**ACTIVITY**. From the records below, count the lines holding the string "Runs". Only the number is wanted.

(Beginning of DATA TO USE)

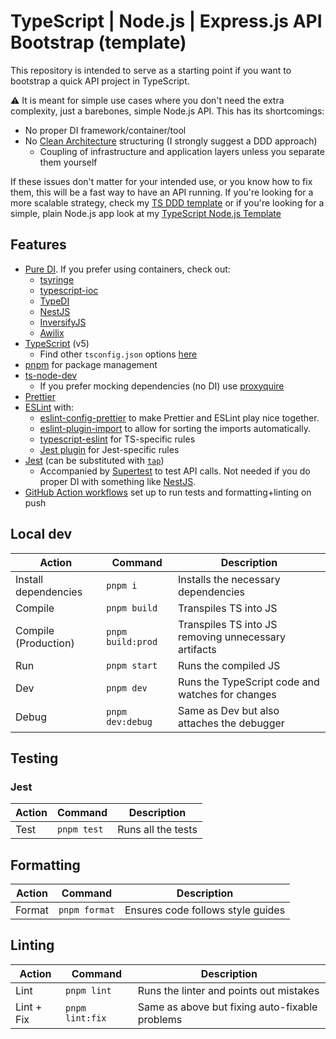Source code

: # TypeScript | Node.js | Express.js API Bootstrap (template)

This repository is intended to serve as a starting point if you want to bootstrap a quick API project in TypeScript.

⚠️ It is meant for simple use cases where you don't need the extra complexity, just a barebones, simple Node.js API. This has its shortcomings:
  - No proper DI framework/container/tool
  - No [Clean Architecture](https://blog.cleancoder.com/uncle-bob/2012/08/13/the-clean-architecture.html) structuring (I strongly suggest a DDD approach)
    - Coupling of infrastructure and application layers unless you separate them yourself

If these issues don't matter for your intended use, or you know how to fix them, this will be a fast way to have an API running. If you're looking for a more scalable strategy, check my [TS DDD template](https://github.com/AlexHHPS/typescript-ddd-hexagonal-ddd) or if you're looking for a simple, plain Node.js app look at my [TypeScript Node.js Template](https://github.com/BoscoDomingo/typescript-skeleton)

## Features

- [Pure DI](https://blog.ploeh.dk/2014/06/10/pure-di/). If you prefer using containers, check out:
  - [tsyringe](https://github.com/microsoft/tsyringe)
  - [typescript-ioc](https://www.npmjs.com/package/typescript-ioc)
  - [TypeDI](https://github.com/typestack/typedi)
  - [NestJS](https://nestjs.com/)
  - [InversifyJS](https://inversify.io/)
  - [Awilix](https://github.com/jeffijoe/awilix)
- [TypeScript](https://www.typescriptlang.org/) (v5)
  - Find other `tsconfig.json` options [here](https://github.com/tsconfig/bases#centralized-recommendations-for-tsconfig-bases)
- [pnpm](https://pnpm.io/) for package management
- [ts-node-dev](https://github.com/wclr/ts-node-dev)
  - If you prefer mocking dependencies (no DI) use [proxyquire](https://www.npmjs.com/package/proxyquire)
- [Prettier](https://prettier.io/)
- [ESLint](https://eslint.org/) with:
  - [eslint-config-prettier](https://github.com/prettier/eslint-config-prettier) to make Prettier and ESLint play nice together.
  - [eslint-plugin-import](https://github.com/import-js/eslint-plugin-import) to allow for sorting the imports automatically.
  - [typescript-eslint](https://typescript-eslint.io/) for TS-specific rules
  - [Jest plugin](https://www.npmjs.com/package/eslint-plugin-jest) for Jest-specific rules
- [Jest](https://jestjs.io) (can be substituted with [`tap`](https://www.npmjs.com/package/tap))
  - Accompanied by [Supertest](https://www.npmjs.com/package/supertest) to test API calls. Not needed if you do proper DI with something like [NestJS](https://nestjs.com/).
- [GitHub Action workflows](https://github.com/features/actions) set up to run tests and formatting+linting on push

## Local dev

| Action               | Command           | Description                                          |
| -------------------- | ----------------- | ---------------------------------------------------- |
| Install dependencies | `pnpm i`          | Installs the necessary dependencies                  |
| Compile              | `pnpm build`      | Transpiles TS into JS                                |
| Compile (Production) | `pnpm build:prod` | Transpiles TS into JS removing unnecessary artifacts |
| Run                  | `pnpm start`      | Runs the compiled JS                                 |
| Dev                  | `pnpm dev`        | Runs the TypeScript code and watches for changes     |
| Debug                | `pnpm dev:debug`  | Same as Dev but also attaches the debugger           |

## Testing

### Jest
| Action | Command     | Description        |
| ------ | ----------- | ------------------ |
| Test   | `pnpm test` | Runs all the tests |

## Formatting
| Action | Command       | Description                       |
| ------ | ------------- | --------------------------------- |
| Format | `pnpm format` | Ensures code follows style guides |


## Linting
| Action     | Command         | Description                                    |
| ---------- | --------------- | ---------------------------------------------- |
| Lint       | `pnpm lint`     | Runs the linter and points out mistakes        |
| Lint + Fix | `pnpm lint:fix` | Same as above but fixing auto-fixable problems |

(End of DATA TO USE)

**ANSWER BOX**. 4